▸ Your instructions: Print the full listing below exactly, keeping every character as it stands.

▸ Dataset:
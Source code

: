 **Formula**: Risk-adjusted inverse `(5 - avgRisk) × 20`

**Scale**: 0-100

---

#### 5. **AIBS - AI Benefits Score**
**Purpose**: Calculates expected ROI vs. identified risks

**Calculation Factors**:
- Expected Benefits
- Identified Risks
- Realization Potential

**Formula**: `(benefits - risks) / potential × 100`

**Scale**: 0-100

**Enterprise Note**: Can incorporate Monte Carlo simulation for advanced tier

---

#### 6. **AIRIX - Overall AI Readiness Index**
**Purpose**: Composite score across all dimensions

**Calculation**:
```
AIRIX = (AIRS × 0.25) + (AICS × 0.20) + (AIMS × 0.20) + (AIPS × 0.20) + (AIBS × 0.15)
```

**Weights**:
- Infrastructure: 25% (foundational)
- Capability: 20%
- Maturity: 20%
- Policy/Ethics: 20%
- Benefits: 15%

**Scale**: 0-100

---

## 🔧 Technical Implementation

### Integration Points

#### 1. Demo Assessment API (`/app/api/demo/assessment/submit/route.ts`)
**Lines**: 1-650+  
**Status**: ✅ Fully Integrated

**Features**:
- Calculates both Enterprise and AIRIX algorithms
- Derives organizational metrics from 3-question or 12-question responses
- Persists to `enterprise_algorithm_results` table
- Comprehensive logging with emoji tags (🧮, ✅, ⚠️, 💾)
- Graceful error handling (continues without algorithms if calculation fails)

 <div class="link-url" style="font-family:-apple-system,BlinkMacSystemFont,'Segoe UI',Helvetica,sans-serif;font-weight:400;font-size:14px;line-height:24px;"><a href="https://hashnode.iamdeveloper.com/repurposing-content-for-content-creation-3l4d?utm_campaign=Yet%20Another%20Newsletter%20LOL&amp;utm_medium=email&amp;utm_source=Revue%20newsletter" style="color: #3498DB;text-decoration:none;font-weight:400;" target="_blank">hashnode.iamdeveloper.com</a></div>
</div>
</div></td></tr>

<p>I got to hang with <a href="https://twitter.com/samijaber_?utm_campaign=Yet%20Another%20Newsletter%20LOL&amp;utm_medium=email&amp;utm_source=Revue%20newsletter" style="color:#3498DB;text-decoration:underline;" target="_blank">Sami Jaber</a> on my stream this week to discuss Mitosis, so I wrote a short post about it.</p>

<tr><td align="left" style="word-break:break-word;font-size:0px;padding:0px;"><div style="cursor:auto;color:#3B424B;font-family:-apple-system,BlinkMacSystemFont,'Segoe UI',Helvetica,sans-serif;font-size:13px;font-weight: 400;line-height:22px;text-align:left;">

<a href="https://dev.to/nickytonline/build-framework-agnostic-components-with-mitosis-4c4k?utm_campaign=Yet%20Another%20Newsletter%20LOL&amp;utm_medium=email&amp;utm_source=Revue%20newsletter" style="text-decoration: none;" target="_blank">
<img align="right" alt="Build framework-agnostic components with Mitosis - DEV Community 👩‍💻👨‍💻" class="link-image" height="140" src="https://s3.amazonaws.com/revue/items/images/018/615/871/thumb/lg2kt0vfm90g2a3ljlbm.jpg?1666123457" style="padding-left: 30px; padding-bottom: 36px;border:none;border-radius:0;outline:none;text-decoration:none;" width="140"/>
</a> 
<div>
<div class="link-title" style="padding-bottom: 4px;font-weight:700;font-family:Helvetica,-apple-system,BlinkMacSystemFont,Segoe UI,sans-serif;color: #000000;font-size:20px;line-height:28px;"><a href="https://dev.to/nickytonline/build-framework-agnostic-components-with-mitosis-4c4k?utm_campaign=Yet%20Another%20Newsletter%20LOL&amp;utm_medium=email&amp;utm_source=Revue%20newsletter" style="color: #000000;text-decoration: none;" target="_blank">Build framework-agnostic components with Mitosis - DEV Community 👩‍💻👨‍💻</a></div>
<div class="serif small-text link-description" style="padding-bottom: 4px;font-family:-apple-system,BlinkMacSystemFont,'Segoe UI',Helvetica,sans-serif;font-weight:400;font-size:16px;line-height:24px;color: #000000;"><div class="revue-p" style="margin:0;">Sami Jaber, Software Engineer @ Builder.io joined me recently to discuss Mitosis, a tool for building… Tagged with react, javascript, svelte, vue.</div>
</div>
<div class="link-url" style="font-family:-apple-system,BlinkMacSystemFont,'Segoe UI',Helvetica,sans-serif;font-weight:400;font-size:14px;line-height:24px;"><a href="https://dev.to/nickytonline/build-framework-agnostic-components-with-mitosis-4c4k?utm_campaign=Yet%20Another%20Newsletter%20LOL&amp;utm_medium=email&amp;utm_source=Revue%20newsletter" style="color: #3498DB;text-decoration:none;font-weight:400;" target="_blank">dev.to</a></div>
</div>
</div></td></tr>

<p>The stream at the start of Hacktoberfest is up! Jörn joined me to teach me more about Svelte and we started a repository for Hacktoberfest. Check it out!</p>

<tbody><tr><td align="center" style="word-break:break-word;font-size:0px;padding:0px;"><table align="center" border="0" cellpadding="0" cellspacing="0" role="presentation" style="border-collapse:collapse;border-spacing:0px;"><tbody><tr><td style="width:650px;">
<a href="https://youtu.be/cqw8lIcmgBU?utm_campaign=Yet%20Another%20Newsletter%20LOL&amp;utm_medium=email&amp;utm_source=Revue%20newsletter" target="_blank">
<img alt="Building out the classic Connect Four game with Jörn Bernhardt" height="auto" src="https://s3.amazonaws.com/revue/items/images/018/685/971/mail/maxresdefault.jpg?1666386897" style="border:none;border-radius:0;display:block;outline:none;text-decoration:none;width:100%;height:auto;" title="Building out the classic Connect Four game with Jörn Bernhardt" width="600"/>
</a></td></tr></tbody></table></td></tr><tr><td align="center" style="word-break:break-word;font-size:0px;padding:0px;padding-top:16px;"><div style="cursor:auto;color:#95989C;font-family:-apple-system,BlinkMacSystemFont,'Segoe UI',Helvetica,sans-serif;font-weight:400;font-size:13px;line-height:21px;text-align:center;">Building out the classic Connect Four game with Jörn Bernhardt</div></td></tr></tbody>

▸ Answer to this problem:
Source code

: **Formula**: Risk-adjusted inverse `(5 - avgRisk) × 20`

**Scale**: 0-100

---

#### 5. **AIBS - AI Benefits Score**
**Purpose**: Calculates expected ROI vs. identified risks

**Calculation Factors**:
- Expected Benefits
- Identified Risks
- Realization Potential

**Formula**: `(benefits - risks) / potential × 100`

**Scale**: 0-100

**Enterprise Note**: Can incorporate Monte Carlo simulation for advanced tier

---

#### 6. **AIRIX - Overall AI Readiness Index**
**Purpose**: Composite score across all dimensions

**Calculation**:
```
AIRIX = (AIRS × 0.25) + (AICS × 0.20) + (AIMS × 0.20) + (AIPS × 0.20) + (AIBS × 0.15)
```

**Weights**:
- Infrastructure: 25% (foundational)
- Capability: 20%
- Maturity: 20%
- Policy/Ethics: 20%
- Benefits: 15%

**Scale**: 0-100

---

## 🔧 Technical Implementation

### Integration Points

#### 1. Demo Assessment API (`/app/api/demo/assessment/submit/route.ts`)
**Lines**: 1-650+  
**Status**: ✅ Fully Integrated

**Features**:
- Calculates both Enterprise and AIRIX algorithms
- Derives organizational metrics from 3-question or 12-question responses
- Persists to `enterprise_algorithm_results` table
- Comprehensive logging with emoji tags (🧮, ✅, ⚠️, 💾)
- Graceful error handling (continues without algorithms if calculation fails)

 <div class="link-url" style="font-family:-apple-system,BlinkMacSystemFont,'Segoe UI',Helvetica,sans-serif;font-weight:400;font-size:14px;line-height:24px;"><a href="https://hashnode.iamdeveloper.com/repurposing-content-for-content-creation-3l4d?utm_campaign=Yet%20Another%20Newsletter%20LOL&amp;utm_medium=email&amp;utm_source=Revue%20newsletter" style="color: #3498DB;text-decoration:none;font-weight:400;" target="_blank">hashnode.iamdeveloper.com</a></div>
</div>
</div></td></tr>

<p>I got to hang with <a href="https://twitter.com/samijaber_?utm_campaign=Yet%20Another%20Newsletter%20LOL&amp;utm_medium=email&amp;utm_source=Revue%20newsletter" style="color:#3498DB;text-decoration:underline;" target="_blank">Sami Jaber</a> on my stream this week to discuss Mitosis, so I wrote a short post about it.</p>

<tr><td align="left" style="word-break:break-word;font-size:0px;padding:0px;"><div style="cursor:auto;color:#3B424B;font-family:-apple-system,BlinkMacSystemFont,'Segoe UI',Helvetica,sans-serif;font-size:13px;font-weight: 400;line-height:22px;text-align:left;">

<a href="https://dev.to/nickytonline/build-framework-agnostic-components-with-mitosis-4c4k?utm_campaign=Yet%20Another%20Newsletter%20LOL&amp;utm_medium=email&amp;utm_source=Revue%20newsletter" style="text-decoration: none;" target="_blank">
<img align="right" alt="Build framework-agnostic components with Mitosis - DEV Community 👩‍💻👨‍💻" class="link-image" height="140" src="https://s3.amazonaws.com/revue/items/images/018/615/871/thumb/lg2kt0vfm90g2a3ljlbm.jpg?1666123457" style="padding-left: 30px; padding-bottom: 36px;border:none;border-radius:0;outline:none;text-decoration:none;" width="140"/>
</a> 
<div>
<div class="link-title" style="padding-bottom: 4px;font-weight:700;font-family:Helvetica,-apple-system,BlinkMacSystemFont,Segoe UI,sans-serif;color: #000000;font-size:20px;line-height:28px;"><a href="https://dev.to/nickytonline/build-framework-agnostic-components-with-mitosis-4c4k?utm_campaign=Yet%20Another%20Newsletter%20LOL&amp;utm_medium=email&amp;utm_source=Revue%20newsletter" style="color: #000000;text-decoration: none;" target="_blank">Build framework-agnostic components with Mitosis - DEV Community 👩‍💻👨‍💻</a></div>
<div class="serif small-text link-description" style="padding-bottom: 4px;font-family:-apple-system,BlinkMacSystemFont,'Segoe UI',Helvetica,sans-serif;font-weight:400;font-size:16px;line-height:24px;color: #000000;"><div class="revue-p" style="margin:0;">Sami Jaber, Software Engineer @ Builder.io joined me recently to discuss Mitosis, a tool for building… Tagged with react, javascript, svelte, vue.</div>
</div>
<div class="link-url" style="font-family:-apple-system,BlinkMacSystemFont,'Segoe UI',Helvetica,sans-serif;font-weight:400;font-size:14px;line-height:24px;"><a href="https://dev.to/nickytonline/build-framework-agnostic-components-with-mitosis-4c4k?utm_campaign=Yet%20Another%20Newsletter%20LOL&amp;utm_medium=email&amp;utm_source=Revue%20newsletter" style="color: #3498DB;text-decoration:none;font-weight:400;" target="_blank">dev.to</a></div>
</div>
</div></td></tr>

<p>The stream at the start of Hacktoberfest is up! Jörn joined me to teach me more about Svelte and we started a repository for Hacktoberfest. Check it out!</p>

<tbody><tr><td align="center" style="word-break:break-word;font-size:0px;padding:0px;"><table align="center" border="0" cellpadding="0" cellspacing="0" role="presentation" style="border-collapse:collapse;border-spacing:0px;"><tbody><tr><td style="width:650px;">
<a href="https://youtu.be/cqw8lIcmgBU?utm_campaign=Yet%20Another%20Newsletter%20LOL&amp;utm_medium=email&amp;utm_source=Revue%20newsletter" target="_blank">
<img alt="Building out the classic Connect Four game with Jörn Bernhardt" height="auto" src="https://s3.amazonaws.com/revue/items/images/018/685/971/mail/maxresdefault.jpg?1666386897" style="border:none;border-radius:0;display:block;outline:none;text-decoration:none;width:100%;height:auto;" title="Building out the classic Connect Four game with Jörn Bernhardt" width="600"/>
</a></td></tr></tbody></table></td></tr><tr><td align="center" style="word-break:break-word;font-size:0px;padding:0px;padding-top:16px;"><div style="cursor:auto;color:#95989C;font-family:-apple-system,BlinkMacSystemFont,'Segoe UI',Helvetica,sans-serif;font-weight:400;font-size:13px;line-height:21px;text-align:center;">Building out the classic Connect Four game with Jörn Bernhardt</div></td></tr></tbody>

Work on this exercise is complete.